Dataset excerpts:
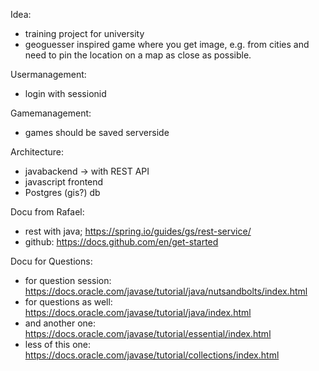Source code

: Idea:
- training project for university
- geoguesser inspired game where you get image, e.g. from cities and need to pin the location on a map as close as possible.

Usermanagement:
  - login with sessionid

 Gamemanagement:
  - games should be saved serverside
  
  Architecture:
  - javabackend -> with REST API
  - javascript frontend
  - Postgres (gis?) db
  
  Docu from Rafael:
  - rest with java; https://spring.io/guides/gs/rest-service/
  - github: https://docs.github.com/en/get-started 

  Docu for Questions:
  - for question session: https://docs.oracle.com/javase/tutorial/java/nutsandbolts/index.html
  - for questions as well: https://docs.oracle.com/javase/tutorial/java/index.html
  - and another one: https://docs.oracle.com/javase/tutorial/essential/index.html
  - less of this one: https://docs.oracle.com/javase/tutorial/collections/index.html
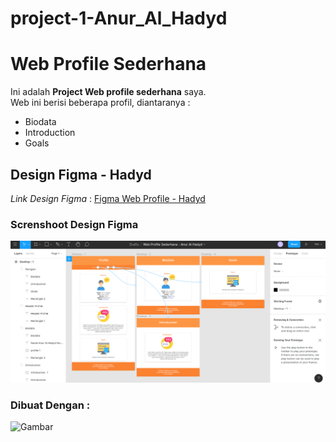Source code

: # project-1-Anur_Al_Hadyd

# Web Profile Sederhana

Ini adalah **Project Web profile sederhana** saya.<br>Web ini berisi beberapa profil, diantaranya :

* Biodata
* Introduction
* Goals

## Design Figma - Hadyd

_Link Design Figma_ : [Figma Web Profile - Hadyd](https://www.figma.com/file/GCvNw0k5ezBECGfTrjhevr/Web-Profile-Sederhana-Anur-Al-Hadyd?node-id=0%3A1)

### Screnshoot Design Figma

![Gambar](assets/Image/figma-screnshoot.png)

### Dibuat Dengan :

![Gambar](https://pngimage.net/wp-content/uploads/2018/06/html-css-logo-png.png)

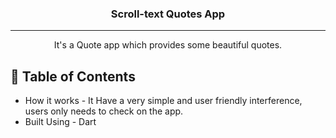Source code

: 
<h3 align="center">Scroll-text Quotes App</h3>


---

<p align="center"> It's a Quote app which provides some beautiful quotes.
    <br> 
</p>

## 📝 Table of Contents
+ How it works - It Have a very simple and user friendly interference, users only needs to check on the app.
+ Built Using - Dart

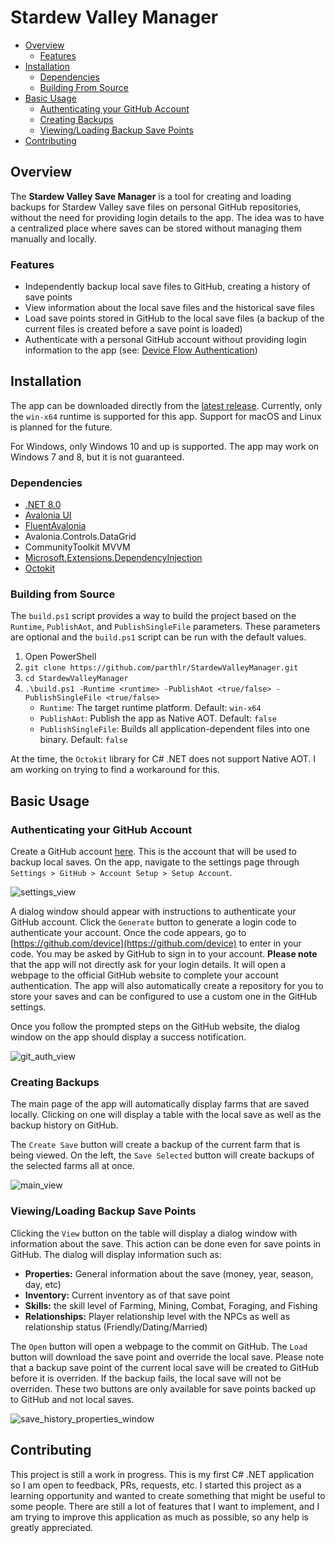 # Stardew Valley Manager

- [Overview](#overview)
  - [Features](#features)
- [Installation](#installation)
  - [Dependencies](#dependencies)
  - [Building From Source](#building-from-source)
- [Basic Usage](#basic-usage)
  - [Authenticating your GitHub Account](#authenticating-your-github-account)
  - [Creating Backups](#creating-backups)
  - [Viewing/Loading Backup Save Points](#viewingloading-backup-save-points)
- [Contributing](#contributing)

## Overview
The **Stardew Valley Save Manager** is a tool for creating and loading backups for Stardew Valley save files on personal GitHub repositories, without the need for providing login details to the app. The idea was to have a centralized place where saves can be stored without managing them manually and locally.

### Features
- Independently backup local save files to GitHub, creating a history of save points
- View information about the local save files and the historical save files
- Load save points stored in GitHub to the local save files (a backup of the current files is created before a save point is loaded)
- Authenticate with a personal GitHub account without providing login information to the app (see: [Device Flow Authentication](https://docs.github.com/en/apps/oauth-apps/building-oauth-apps/authorizing-oauth-apps#device-flow))

## Installation
The app can be downloaded directly from the [latest release](https://github.com/parthlr/StardewValleyManager/releases/latest). Currently, only the `win-x64` runtime is supported for this app. Support for macOS and Linux is planned for the future.

For Windows, only Windows 10 and up is supported. The app may work on Windows 7 and 8, but it is not guaranteed.

### Dependencies
- [.NET 8.0](https://github.com/dotnet/runtime)
- [Avalonia UI](https://github.com/AvaloniaUI/Avalonia)
- [FluentAvalonia](https://github.com/amwx/FluentAvalonia)
- Avalonia.Controls.DataGrid
- CommunityToolkit MVVM
- [Microsoft.Extensions.DependencyInjection](https://www.nuget.org/packages/microsoft.extensions.dependencyinjection/)
- [Octokit](https://github.com/octokit/octokit.net)

### Building from Source
The `build.ps1` script provides a way to build the project based on the `Runtime`, `PublishAot`, and `PublishSingleFile` parameters. These parameters are optional and the `build.ps1` script can be run with the default values.

1. Open PowerShell
2. `git clone https://github.com/parthlr/StardewValleyManager.git`
3. `cd StardewValleyManager`
4. `.\build.ps1 -Runtime <runtime> -PublishAot <true/false> -PublishSingleFile <true/false>`
   - `Runtime`: The target runtime platform. Default: `win-x64`
   - `PublishAot`: Publish the app as Native AOT. Default: `false`
   - `PublishSingleFile`: Builds all application-dependent files into one binary. Default: `false`

At the time, the `Octokit` library for C# .NET does not support Native AOT. I am working on trying to find a workaround for this.

## Basic Usage

### Authenticating your GitHub Account
Create a GitHub account [here](https://github.com/signup). This is the account that will be used to backup local saves. On the app, navigate to the settings page through `Settings > GitHub > Account Setup > Setup Account`.

![settings_view](https://github.com/user-attachments/assets/416a28e1-001b-43f5-b3da-991fe4d70441)

A dialog window should appear with instructions to authenticate your GitHub account. Click the `Generate` button to generate a login code to authenticate your account. Once the code appears, go to [https://github.com/device](https://github.com/device) to enter in your code. You may be asked by GitHub to sign in to your account. **Please note** that the app will not directly ask for your login details. It will open a webpage to the official GitHub website to complete your account authentication. The app will also automatically create a repository for you to store your saves and can be configured to use a custom one in the GitHub settings.

Once you follow the prompted steps on the GitHub website, the dialog window on the app should display a success notification.

![git_auth_view](https://github.com/user-attachments/assets/d6f81fdc-ad7c-4039-a066-b40e7c186d8c)

### Creating Backups
The main page of the app will automatically display farms that are saved locally. Clicking on one will display a table with the local save as well as the backup history on GitHub.

The `Create Save` button will create a backup of the current farm that is being viewed. On the left, the `Save Selected` button will create backups of the selected farms all at once.

![main_view](https://github.com/user-attachments/assets/6611d6d8-0a12-4aa3-9e14-06fca159c21c)

### Viewing/Loading Backup Save Points
Clicking the `View` button on the table will display a dialog window with information about the save. This action can be done even for save points in GitHub. The dialog will display information such as:
- **Properties:** General information about the save (money, year, season, day, etc)
- **Inventory:** Current inventory as of that save point
- **Skills:** the skill level of Farming, Mining, Combat, Foraging, and Fishing
- **Relationships:** Player relationship level with the NPCs as well as relationship status (Friendly/Dating/Married)

The `Open` button will open a webpage to the commit on GitHub. The `Load` button will download the save point and override the local save. Please note that a backup save point of the current local save will be created to GitHub before it is overriden. If the backup fails, the local save will not be overriden. These two buttons are only available for save points backed up to GitHub and not local saves.

![save_history_properties_window](https://github.com/user-attachments/assets/005f4b75-021f-49dd-8079-d9eee920304f)

## Contributing
This project is still a work in progress. This is my first C# .NET application so I am open to feedback, PRs, requests, etc. I started this project as a learning opportunity and wanted to create something that might be useful to some people. There are still a lot of features that I want to implement, and I am trying to improve this application as much as possible, so any help is greatly appreciated.

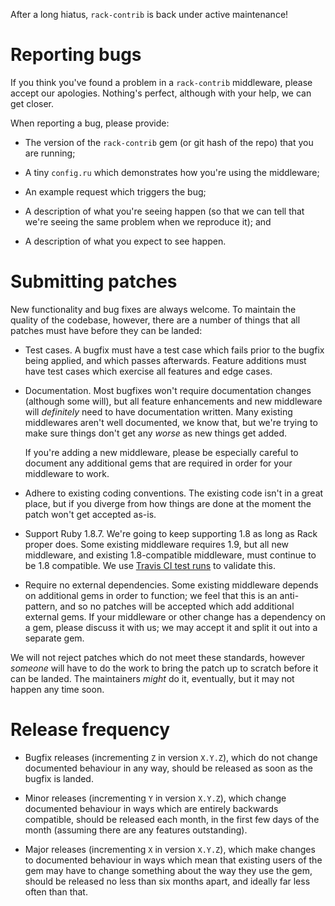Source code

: After a long hiatus, `rack-contrib` is back under active maintenance!


# Reporting bugs

If you think you've found a problem in a `rack-contrib` middleware, please
accept our apologies.  Nothing's perfect, although with your help, we can
get closer.

When reporting a bug, please provide:

* The version of the `rack-contrib` gem (or git hash of the repo) that you
  are running;

* A tiny `config.ru` which demonstrates how you're using the middleware;

* An example request which triggers the bug;

* A description of what you're seeing happen (so that we can tell that we're
  seeing the same problem when we reproduce it); and

* A description of what you expect to see happen.


# Submitting patches

New functionality and bug fixes are always welcome.  To maintain the quality
of the codebase, however, there are a number of things that all patches must
have before they can be landed:

* Test cases.  A bugfix must have a test case which fails prior to the
  bugfix being applied, and which passes afterwards.  Feature additions must
  have test cases which exercise all features and edge cases.

* Documentation.  Most bugfixes won't require documentation changes
  (although some will), but all feature enhancements and new middleware will
  *definitely* need to have documentation written.  Many existing
  middlewares aren't well documented, we know that, but we're trying to
  make sure things don't get any *worse* as new things get added.

  If you're adding a new middleware, please be especially careful to
  document any additional gems that are required in order for your
  middleware to work.

* Adhere to existing coding conventions.  The existing code isn't in a great
  place, but if you diverge from how things are done at the moment the patch
  won't get accepted as-is.

* Support Ruby 1.8.7.  We're going to keep supporting 1.8 as long as Rack
  proper does.  Some existing middleware requires 1.9, but all new
  middleware, and existing 1.8-compatible middleware, must continue to be
  1.8 compatible.  We use [Travis
  CI test runs](https://travis-ci.org/rack/rack-contrib) to validate this.

* Require no external dependencies.  Some existing middleware depends on
  additional gems in order to function; we feel that this is an
  anti-pattern, and so no patches will be accepted which add additional
  external gems.  If your middleware or other change has a dependency on a
  gem, please discuss it with us; we may accept it and split it out into a
  separate gem.

We will not reject patches which do not meet these standards, however
*someone* will have to do the work to bring the patch up to scratch before
it can be landed.  The maintainers *might* do it, eventually, but it may not
happen any time soon.


# Release frequency

* Bugfix releases (incrementing `Z` in version `X.Y.Z`), which do not change
  documented behaviour in any way, should be released as soon as the bugfix
  is landed.

* Minor releases (incrementing `Y` in version `X.Y.Z`), which change
  documented behaviour in ways which are entirely backwards compatible,
  should be released each month, in the first few days of the month
  (assuming there are any features outstanding).

* Major releases (incrementing `X` in version `X.Y.Z`), which make changes
  to documented behaviour in ways which mean that existing users of the gem
  may have to change something about the way they use the gem, should be
  released no less than six months apart, and ideally far less often than
  that.

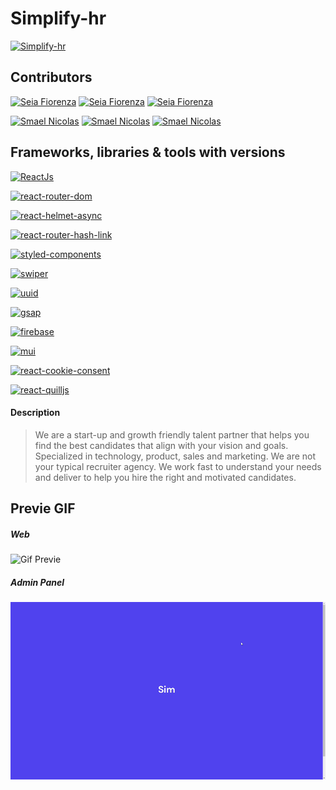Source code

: # Simplify-hr

[![Simplify-hr](https://img.shields.io/badge/PREVIEW%20SITE%20--%20test%20stage-orange)](https://testsimplify.netlify.app/)

## Contributors

[![Seia Fiorenza](https://img.shields.io/badge/Seia%20Fiorenza-blue)](https://github.com/fioseia) [![Seia Fiorenza](https://img.shields.io/badge/LinkedIn%20-blue)](https://www.linkedin.com/in/fiorenza-seia/) [![Seia Fiorenza](https://img.shields.io/badge/Git%20Hub-blue)](https://github.com/fioseia)

[![Smael Nicolas](https://img.shields.io/badge/Smael%20Nicolas-blue)](https://github.com/SmaelNicolas) [![Smael Nicolas](https://img.shields.io/badge/LinkedIn%20-blue)](https://www.linkedin.com/in/smaeln/) [![Smael Nicolas](https://img.shields.io/badge/Git%20Hub-blue)](https://github.com/SmaelNicolas)

## Frameworks, libraries & tools with versions

[![ReactJs](https://img.shields.io/badge/ReactJs-%2017.0.2-success)](https://reactjs.org/)

[![react-router-dom](https://img.shields.io/badge/react--router--dom-%206.2.1-success)](https://reactrouter.com/)

[![react-helmet-async](https://img.shields.io/badge/react--helmet--async-%201.2.3-success)](https://www.npmjs.com/package/react-helmet-async)

[![react-router-hash-link](https://img.shields.io/badge/react--router--hash--link-%202.4.3-success)](https://www.npmjs.com/package/react-router-hash-link)

[![styled-components](https://img.shields.io/badge/styled--components-%205.3.3-success)](https://styled-components.com/)

[![swiper](https://img.shields.io/badge/swiper-%208.0.6-success)](https://swiperjs.com/)

[![uuid](https://img.shields.io/badge/uuid-%208.3.2-success)](https://www.npmjs.com/package/uuid)

[![gsap](https://img.shields.io/badge/gsap-%203.9.1-success)](https://greensock.com/gsap/)

[![firebase](https://img.shields.io/badge/firebase-%209.6.6-success)](https://firebase.google.com/)

[![mui](https://img.shields.io/badge/mui-%205.4.2-success)](https://mui.com/)

[![react-cookie-consent](https://img.shields.io/badge/react--cookie--consent-%207.3.1-success)](https://www.npmjs.com/package/react-cookie-consent)

[![react-quilljs](https://img.shields.io/badge/react--quilljs--consent-%207.3.1-success)](https://www.npmjs.com/package/react-quilljs)

#### Description

> We are a start-up and growth friendly talent partner that helps you find the best candidates that align with your vision and goals. Specialized in technology, product, sales and marketing. We are not your typical recruiter agency. We work fast to understand your needs and deliver to help you hire the right and motivated candidates.

## Previe GIF

##### Web

![Gif Previe](1.gif)

##### Admin Panel

![Gif Previe](2.gif)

Aim of the exercise: Go back to the listing above. Copy word for word the lines from the one with "## Overview" through the one with "### Features", and nothing more.

Solution:
## Overview
The **Stardew Valley Save Manager** is a tool for creating and loading backups for Stardew Valley save files on personal GitHub repositories, without the need for providing login details to the app. The idea was to have a centralized place where saves can be stored without managing them manually and locally.

### Features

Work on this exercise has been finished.